Beyond Limits: Produce large records without undermining Apache Kafka?

Introduction#

Initially conceived as a “technical pipe”, a means to distribute data quickly between various applications, Apache Kafka has rapidly evolved to become an integral part of an organization’s data architecture.

Its power lies not only in its ability to handle massive data streams but also in its transformative effect on organizational data culture. With Kafka, data becomes a shared and accessible resource, a common language that different parts of the organization can use to communicate. This democratization of data allows for more informed decision-making, improved operational efficiency, and increased opportunities for innovation across all levels of the organization.

However, as with any technology, Kafka comes with its own set of challenges.

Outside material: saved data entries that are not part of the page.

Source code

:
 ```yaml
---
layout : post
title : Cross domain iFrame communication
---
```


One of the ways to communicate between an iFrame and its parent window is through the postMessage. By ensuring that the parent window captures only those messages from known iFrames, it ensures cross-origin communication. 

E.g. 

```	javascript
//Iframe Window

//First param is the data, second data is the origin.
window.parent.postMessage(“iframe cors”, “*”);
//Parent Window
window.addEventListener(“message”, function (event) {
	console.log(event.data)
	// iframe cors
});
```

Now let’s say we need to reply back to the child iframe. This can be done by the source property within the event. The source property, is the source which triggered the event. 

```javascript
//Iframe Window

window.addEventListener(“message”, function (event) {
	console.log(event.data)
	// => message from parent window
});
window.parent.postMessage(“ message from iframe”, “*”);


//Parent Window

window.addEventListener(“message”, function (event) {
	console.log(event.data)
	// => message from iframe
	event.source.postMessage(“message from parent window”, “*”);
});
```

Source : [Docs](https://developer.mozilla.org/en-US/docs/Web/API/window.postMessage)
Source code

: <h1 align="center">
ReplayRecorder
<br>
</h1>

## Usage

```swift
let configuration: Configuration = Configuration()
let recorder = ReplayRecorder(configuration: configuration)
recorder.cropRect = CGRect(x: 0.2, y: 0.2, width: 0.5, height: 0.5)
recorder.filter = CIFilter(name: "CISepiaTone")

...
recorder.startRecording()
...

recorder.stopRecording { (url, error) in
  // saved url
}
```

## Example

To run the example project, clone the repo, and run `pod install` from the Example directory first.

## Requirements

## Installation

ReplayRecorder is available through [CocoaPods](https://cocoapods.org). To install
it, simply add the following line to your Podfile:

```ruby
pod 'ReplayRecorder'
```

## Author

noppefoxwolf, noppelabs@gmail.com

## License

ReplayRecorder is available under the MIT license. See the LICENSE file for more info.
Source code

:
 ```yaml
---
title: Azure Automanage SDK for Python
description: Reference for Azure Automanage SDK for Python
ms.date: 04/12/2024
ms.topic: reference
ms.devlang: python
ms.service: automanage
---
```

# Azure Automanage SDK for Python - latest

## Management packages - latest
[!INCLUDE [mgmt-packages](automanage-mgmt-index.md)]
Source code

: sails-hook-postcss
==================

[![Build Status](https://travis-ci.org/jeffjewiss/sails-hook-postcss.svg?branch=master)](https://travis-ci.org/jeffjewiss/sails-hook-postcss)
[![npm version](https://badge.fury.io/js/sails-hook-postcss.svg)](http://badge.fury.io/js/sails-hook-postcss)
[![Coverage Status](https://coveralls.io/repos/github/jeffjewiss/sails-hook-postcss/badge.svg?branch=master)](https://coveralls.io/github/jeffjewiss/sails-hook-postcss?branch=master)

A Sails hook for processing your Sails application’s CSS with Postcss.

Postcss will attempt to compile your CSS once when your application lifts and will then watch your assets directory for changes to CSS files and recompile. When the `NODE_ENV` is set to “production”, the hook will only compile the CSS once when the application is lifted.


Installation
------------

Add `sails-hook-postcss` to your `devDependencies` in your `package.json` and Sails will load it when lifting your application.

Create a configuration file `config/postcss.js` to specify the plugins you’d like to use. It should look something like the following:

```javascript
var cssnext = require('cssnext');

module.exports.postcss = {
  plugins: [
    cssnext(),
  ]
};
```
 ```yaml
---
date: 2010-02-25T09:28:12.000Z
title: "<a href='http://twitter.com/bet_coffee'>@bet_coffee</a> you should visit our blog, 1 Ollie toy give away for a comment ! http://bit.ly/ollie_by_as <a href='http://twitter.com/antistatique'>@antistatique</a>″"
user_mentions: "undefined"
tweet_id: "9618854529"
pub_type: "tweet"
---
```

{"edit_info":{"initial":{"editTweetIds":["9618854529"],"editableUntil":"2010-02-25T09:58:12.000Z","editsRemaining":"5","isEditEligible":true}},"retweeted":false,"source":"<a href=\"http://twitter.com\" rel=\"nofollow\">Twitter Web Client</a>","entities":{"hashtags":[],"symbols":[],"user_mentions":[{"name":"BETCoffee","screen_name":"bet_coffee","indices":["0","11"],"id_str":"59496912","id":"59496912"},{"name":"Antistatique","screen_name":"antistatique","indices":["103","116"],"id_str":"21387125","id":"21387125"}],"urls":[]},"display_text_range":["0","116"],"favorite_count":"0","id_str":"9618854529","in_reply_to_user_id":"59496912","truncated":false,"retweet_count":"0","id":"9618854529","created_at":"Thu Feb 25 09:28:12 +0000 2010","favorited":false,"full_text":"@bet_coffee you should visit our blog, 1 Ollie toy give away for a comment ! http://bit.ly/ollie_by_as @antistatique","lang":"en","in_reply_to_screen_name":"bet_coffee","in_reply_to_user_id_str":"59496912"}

One of these is the default limit on the record size it accepts. Apache Kafka is set to handle records up to 1MB (see our Kafka Options Explorer with message.max.bytes). This limit can be increased... if you know what you’re doing, as you should update many other configurations now.

Let’s clarify the use cases here and how we tackle this issue seamlessly and with style.

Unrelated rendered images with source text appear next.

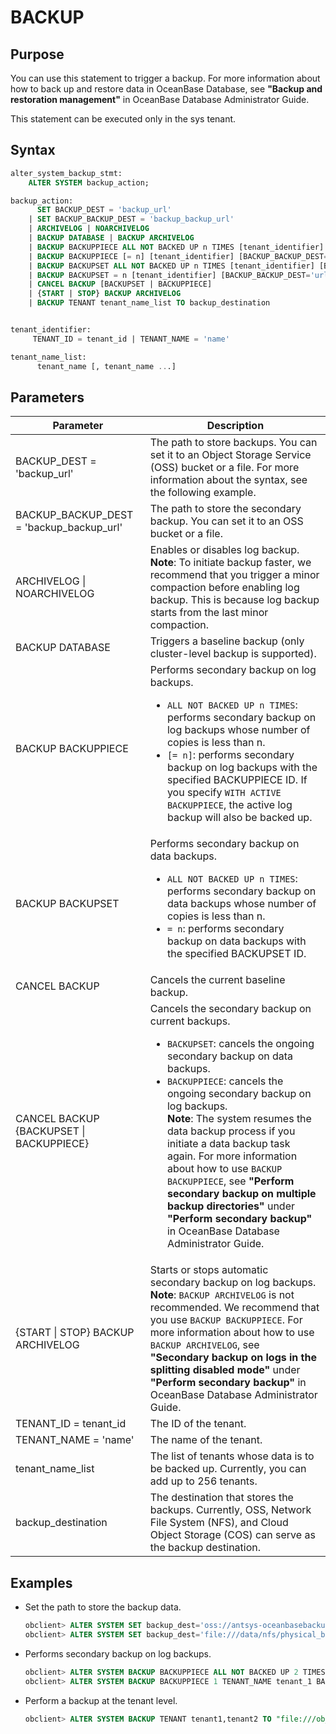 # BACKUP

## Purpose

You can use this statement to trigger a backup. For more information about how to back up and restore data in OceanBase Database, see **"Backup and restoration management"** in OceanBase Database Administrator Guide.

This statement can be executed only in the sys tenant.

## Syntax

```sql
alter_system_backup_stmt:
    ALTER SYSTEM backup_action;

backup_action:
      SET BACKUP_DEST = 'backup_url'
    | SET BACKUP_BACKUP_DEST = 'backup_backup_url'
    | ARCHIVELOG | NOARCHIVELOG
    | BACKUP DATABASE | BACKUP ARCHIVELOG
    | BACKUP BACKUPPIECE ALL NOT BACKED UP n TIMES [tenant_identifier] [BACKUP_BACKUP_DEST='url']
    | BACKUP BACKUPPIECE [= n] [tenant_identifier] [BACKUP_BACKUP_DEST='url'] [WITH ACTIVE BACKUPPIECE]
    | BACKUP BACKUPSET ALL NOT BACKED UP n TIMES [tenant_identifier] [BACKUP_BACKUP_DEST='url']
    | BACKUP BACKUPSET = n [tenant_identifier] [BACKUP_BACKUP_DEST='url']
    | CANCEL BACKUP [BACKUPSET | BACKUPPIECE]
    | {START | STOP} BACKUP ARCHIVELOG
    | BACKUP TENANT tenant_name_list TO backup_destination


tenant_identifier:
     TENANT_ID = tenant_id | TENANT_NAME = 'name'

tenant_name_list:
      tenant_name [, tenant_name ...]
```

## Parameters

| **Parameter** | **Description** |
|-------------------------|------------------|
| BACKUP_DEST = 'backup_url' | The path to store backups. You can set it to an Object Storage Service (OSS) bucket or a file. For more information about the syntax, see the following example.  |
| BACKUP_BACKUP_DEST = 'backup_backup_url' | The path to store the secondary backup. You can set it to an OSS bucket or a file.  |
| ARCHIVELOG \| NOARCHIVELOG | Enables or disables log backup.  <br>**Note**: To initiate backup faster, we recommend that you trigger a minor compaction before enabling log backup. This is because log backup starts from the last minor compaction.  |
| BACKUP DATABASE | Triggers a baseline backup (only cluster-level backup is supported).  |
| BACKUP BACKUPPIECE | Performs secondary backup on log backups.  <ul><li> `ALL NOT BACKED UP n TIMES`: performs secondary backup on log backups whose number of copies is less than n. </li>   <li> `[= n]`: performs secondary backup on log backups with the specified BACKUPPIECE ID. If you specify `WITH ACTIVE BACKUPPIECE`, the active log backup will also be backed up. </li></ul> |
| BACKUP BACKUPSET | Performs secondary backup on data backups.  <ul><li> `ALL NOT BACKED UP n TIMES`: performs secondary backup on data backups whose number of copies is less than n. </li>   <li> `= n`: performs secondary backup on data backups with the specified BACKUPSET ID. </li></ul> |
| CANCEL BACKUP | Cancels the current baseline backup.  |
| CANCEL BACKUP {BACKUPSET \| BACKUPPIECE} | Cancels the secondary backup on current backups.  <ul><li> `BACKUPSET`: cancels the ongoing secondary backup on data backups.  </li>   <li> `BACKUPPIECE`: cancels the ongoing secondary backup on log backups.     <br>**Note**: The system resumes the data backup process if you initiate a data backup task again.  For more information about how to use `BACKUP BACKUPPIECE`, see **"Perform secondary backup on multiple backup directories"** under **"Perform secondary backup"** in OceanBase Database Administrator Guide. </li></ul> |
| {START \| STOP} BACKUP ARCHIVELOG | Starts or stops automatic secondary backup on log backups.  <br>**Note**: `BACKUP ARCHIVELOG` is not recommended. We recommend that you use `BACKUP BACKUPPIECE`.  For more information about how to use `BACKUP ARCHIVELOG`, see **"Secondary backup on logs in the splitting disabled mode"** under **"Perform secondary backup"** in OceanBase Database Administrator Guide.  |
| TENANT_ID = tenant_id | The ID of the tenant.  |
| TENANT_NAME = 'name' | The name of the tenant.  |
| tenant_name_list | The list of tenants whose data is to be backed up.  Currently, you can add up to 256 tenants.  |
| backup_destination | The destination that stores the backups.  Currently, OSS, Network File System (NFS), and Cloud Object Storage (COS) can serve as the backup destination.  |

## Examples

* Set the path to store the backup data.

   ```sql
   obclient> ALTER SYSTEM SET backup_dest='oss://antsys-oceanbasebackup/backup_dir?host=xxx&access_id=xxx&access_key=xxx';
   obclient> ALTER SYSTEM SET backup_dest='file:///data/nfs/physical_backup_dir';
   ```

* Performs secondary backup on log backups.

   ```sql
   obclient> ALTER SYSTEM BACKUP BACKUPPIECE ALL NOT BACKED UP 2 TIMES BACKUP_BACKUP_DEST= 'file:///ob_backup_backup/ob_cluster_1_backup_piece_20200125';
   obclient> ALTER SYSTEM BACKUP BACKUPPIECE 1 TENANT_NAME tenant_1 BACKUP_BACKUP_DEST= 'file:///ob_backup_backup/ob_cluster_1_backup_piece_20200225';
   ```

* Perform a backup at the tenant level.

   ```sql
   obclient> ALTER SYSTEM BACKUP TENANT tenant1,tenant2 TO "file:///ob_backup/";
   ```

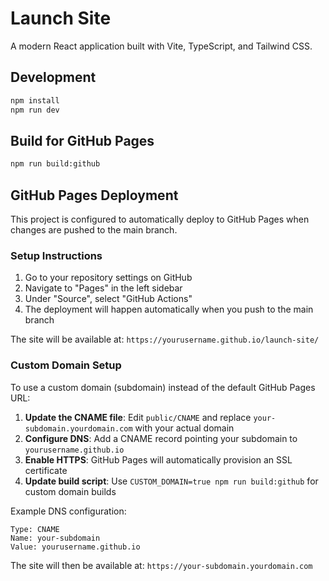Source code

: # Launch Site

A modern React application built with Vite, TypeScript, and Tailwind CSS.

## Development

```bash
npm install
npm run dev
```

## Build for GitHub Pages

```bash
npm run build:github
```

## GitHub Pages Deployment

This project is configured to automatically deploy to GitHub Pages when changes are pushed to the main branch.

### Setup Instructions

1. Go to your repository settings on GitHub
2. Navigate to "Pages" in the left sidebar
3. Under "Source", select "GitHub Actions"
4. The deployment will happen automatically when you push to the main branch

The site will be available at: `https://yourusername.github.io/launch-site/`

### Custom Domain Setup

To use a custom domain (subdomain) instead of the default GitHub Pages URL:

1. **Update the CNAME file**: Edit `public/CNAME` and replace `your-subdomain.yourdomain.com` with your actual domain
2. **Configure DNS**: Add a CNAME record pointing your subdomain to `yourusername.github.io`
3. **Enable HTTPS**: GitHub Pages will automatically provision an SSL certificate
4. **Update build script**: Use `CUSTOM_DOMAIN=true npm run build:github` for custom domain builds

Example DNS configuration:
```
Type: CNAME
Name: your-subdomain
Value: yourusername.github.io
```

The site will then be available at: `https://your-subdomain.yourdomain.com`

Who is sending send large pieces of data into Kafka?#

Apache Kafka is agnostic to the content it handles. Its ability to understand and process “bytes” allows it to accommodate a wide range of data types and formats. Bytes can represent anything. Their value is in the eye of the beholder: text, JSON, Avro, Protobuf… or many other fancy things:

CSVs: coming from your preferred ETL
PDFs: because it’s the way your organization moves data
Large images: in domains like Healthcare or Traffic monitoring
Videos or chunks of videos: for processing, intrusion detection
Sounds
IoT sensors data
Machine Learning models
…

How can we combine the business necessity of processing large data records with the technical limitations of Apache Kafka?

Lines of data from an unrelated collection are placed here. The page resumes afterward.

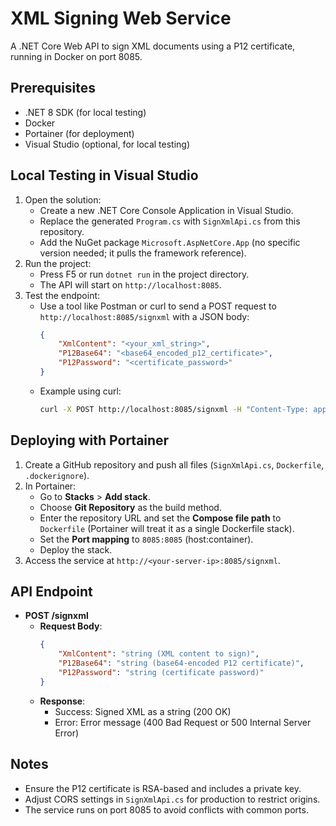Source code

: # XML Signing Web Service

A .NET Core Web API to sign XML documents using a P12 certificate, running in Docker on port 8085.

## Prerequisites
- .NET 8 SDK (for local testing)
- Docker
- Portainer (for deployment)
- Visual Studio (optional, for local testing)

## Local Testing in Visual Studio
1. Open the solution:
   - Create a new .NET Core Console Application in Visual Studio.
   - Replace the generated `Program.cs` with `SignXmlApi.cs` from this repository.
   - Add the NuGet package `Microsoft.AspNetCore.App` (no specific version needed; it pulls the framework reference).
2. Run the project:
   - Press F5 or run `dotnet run` in the project directory.
   - The API will start on `http://localhost:8085`.
3. Test the endpoint:
   - Use a tool like Postman or curl to send a POST request to `http://localhost:8085/signxml` with a JSON body:
     ```json
     {
         "XmlContent": "<your_xml_string>",
         "P12Base64": "<base64_encoded_p12_certificate>",
         "P12Password": "<certificate_password>"
     }
     ```
   - Example using curl:
     ```bash
     curl -X POST http://localhost:8085/signxml -H "Content-Type: application/json" -d '{"XmlContent":"<root>Test</root>","P12Base64":"<base64_string>","P12Password":"password"}'
     ```

## Deploying with Portainer
1. Create a GitHub repository and push all files (`SignXmlApi.cs`, `Dockerfile`, `.dockerignore`).
2. In Portainer:
   - Go to **Stacks** > **Add stack**.
   - Choose **Git Repository** as the build method.
   - Enter the repository URL and set the **Compose file path** to `Dockerfile` (Portainer will treat it as a single Dockerfile stack).
   - Set the **Port mapping** to `8085:8085` (host:container).
   - Deploy the stack.
3. Access the service at `http://<your-server-ip>:8085/signxml`.

## API Endpoint
- **POST /signxml**
  - **Request Body**:
    ```json
    {
        "XmlContent": "string (XML content to sign)",
        "P12Base64": "string (base64-encoded P12 certificate)",
        "P12Password": "string (certificate password)"
    }
    ```
  - **Response**:
    - Success: Signed XML as a string (200 OK)
    - Error: Error message (400 Bad Request or 500 Internal Server Error)

## Notes
- Ensure the P12 certificate is RSA-based and includes a private key.
- Adjust CORS settings in `SignXmlApi.cs` for production to restrict origins.
- The service runs on port 8085 to avoid conflicts with common ports.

Impact of producing large records in Apache Kafka#

You know it isn’t a best practice.
You know the storage attached to Kafka is costly, and due to the replication.factor of your topics, you’re doing to duplicate the large records 3x or 4x times.
Large messages stored in Kafka will lead to extended broker restart times, thereby diminishing Kafka’s performance and reliability.
They will dominate resources due to the Kafka broker’s threading model, alongside numerous behind-the-scenes configuration adjustments required to make it function. In the end, it’s challenging to comprehend the impact fully.

You feel it’s a bad bad idea to send large records; it’s Pandora’s box.

Catch-22: you understand all this, but business demands are business! You come up with a marvelous idea to avoid these problems…

Rely on an Infinite Storage: AWS S3#

Everybody smirked at your suggestion to chop your large message into bite-sized pieces at produce-time for later reassembly at the client side. We all had a good laugh, and all said “PASS” in unison! (a terrible idea)

You have another card to play: implementing the “Claim Check Pattern“. Let’s explain it step by step.

The application sends a large piece of data into some inexpensive storage like AWS S3. When sent, it receives the file’s S3 unique reference and sends that into a Kafka record instead.
The applications reading your topic retrieve this reference and access S3 to obtain the data.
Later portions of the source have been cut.